Sevdiğim arkadaşıma henüz yazdığım mesajdan: “?Çok iyiyim, hala Niğde’deyim, Aladağlar da. Çok mutluyum; çok zor bir duvar olan Alaca Kuzey ‘i bombaladık Serhat’la, dün. Duvarın 25 yıldır çıkışı yoktu; sebebini de anlamış bulunduk?Bildiğin cehennem! 3500 metrelik zirve ve bu yeni tırmanış efso oldu…”

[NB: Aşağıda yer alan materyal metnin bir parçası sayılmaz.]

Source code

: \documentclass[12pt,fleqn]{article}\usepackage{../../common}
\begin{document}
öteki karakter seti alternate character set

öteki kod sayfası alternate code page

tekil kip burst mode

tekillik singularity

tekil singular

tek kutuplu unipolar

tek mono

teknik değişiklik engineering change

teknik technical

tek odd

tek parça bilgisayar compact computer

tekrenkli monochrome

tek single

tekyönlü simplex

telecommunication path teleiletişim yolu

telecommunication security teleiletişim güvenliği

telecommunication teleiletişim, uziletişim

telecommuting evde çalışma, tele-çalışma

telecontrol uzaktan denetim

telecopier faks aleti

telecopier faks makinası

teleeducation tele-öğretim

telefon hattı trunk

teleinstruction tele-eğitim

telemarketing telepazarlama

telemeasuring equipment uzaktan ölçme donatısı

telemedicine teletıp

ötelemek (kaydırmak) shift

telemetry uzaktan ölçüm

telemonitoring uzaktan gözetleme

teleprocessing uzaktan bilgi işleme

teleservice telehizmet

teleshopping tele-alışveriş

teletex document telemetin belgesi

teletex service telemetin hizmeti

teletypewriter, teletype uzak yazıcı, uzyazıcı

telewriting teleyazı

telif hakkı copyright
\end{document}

Rota künyesi: Saat 04.30’da Çukurbağ’da, Pilot’un Dağevi’nde kalk, 06.20’de Sarımemetler’den Alaca Kuzey duvarı dibine yürü, 11.30’da rotaya gir, 4 saat 12 dakika sonra(15.42) zirveye ulaş, çok mutlu ol! İn Sarı’ya. İşte, günübirlik; hızlı-hafif! Bitti. Alpin geleneksel türde yaşantımda çıktığım en zorlu ipboylarından biriydi Üçüncü İpboyu: VI+, ama “hissedilen” çok daha yüksek! Ne kadar zordu caymadan ilerlemek. Köşeyi geçmeyi başarıp diğer tarafa, devamına baktığımda adeta kendimi boşluğa bırakacaktım; bu aklımdan geçti fakat bir yandan taktığım emniyet aletlerinin sonumu getireceğini de düşündüm. Hiçbiri tutarlı değildi… Ve yeterince istiyordum bu duvarı, serbest devam! Bunu bitirip istasyona vardığımda silkelenmiştim, titriyordu heryerim, benliğimle beraber. Bu, insanın tüm dengesini zorlayan dehşet ipboyunun üzerine gelen gene altı artı zorluktaki ipboyu daha insaflı geldi. Sürekli esen kuzey rüzgarı yaktı, kavurdu bizi; emdi enerjiyi, elleri buydurdu! Duvarın ilk sınavı daha yaklaşımda başlamıştı; geçmişi buzul olan erozyonlu dik yamaçtan rotaya girmekle. Adeta: “Ben Alaca Kuzey duvarıyım, bakmayın böyle uzaklarda, ıssız bir köşede durduğuma!..” Biz de cesaretle başlayıp caymadan devam ettik serüvene; o oradaydı, yüksek iklimin her türlü yakıcı koşullarıyla, tüm kudreti ile… İşte, asıl şükranım bu dağlara; tüm vahşiliklerine rağmen her seferinde büyük bir anlam buldum onlarda, üstelik beni hep bağırlarına basıp mutlu da ettiler. Yaptığım bu işin, tırmanışın adı, takısı ne olursa olsun kalbimin nirengisi genç Doğan gibi olmak benim için gene eşsiz oldu. Kırgın bir çocuk… oradaydım, sevdiğim bir arkadaşımla muhteşem ıssızlıkta, uçta, vahşi duvarda; ait olduğum yerde! Yaşamı, insanları tanıdıkça dibe çöken yaşam kıvancım; beni daha da içime iten, sessizleştiren, üzen, acı veren yaşanmışlıklar… Üstüne bir de ben!.. istemeden de olsa varoluşumun yarattığı tahakküm! Belki de resimde biraz önde olmanın bedeli… Kimbilir?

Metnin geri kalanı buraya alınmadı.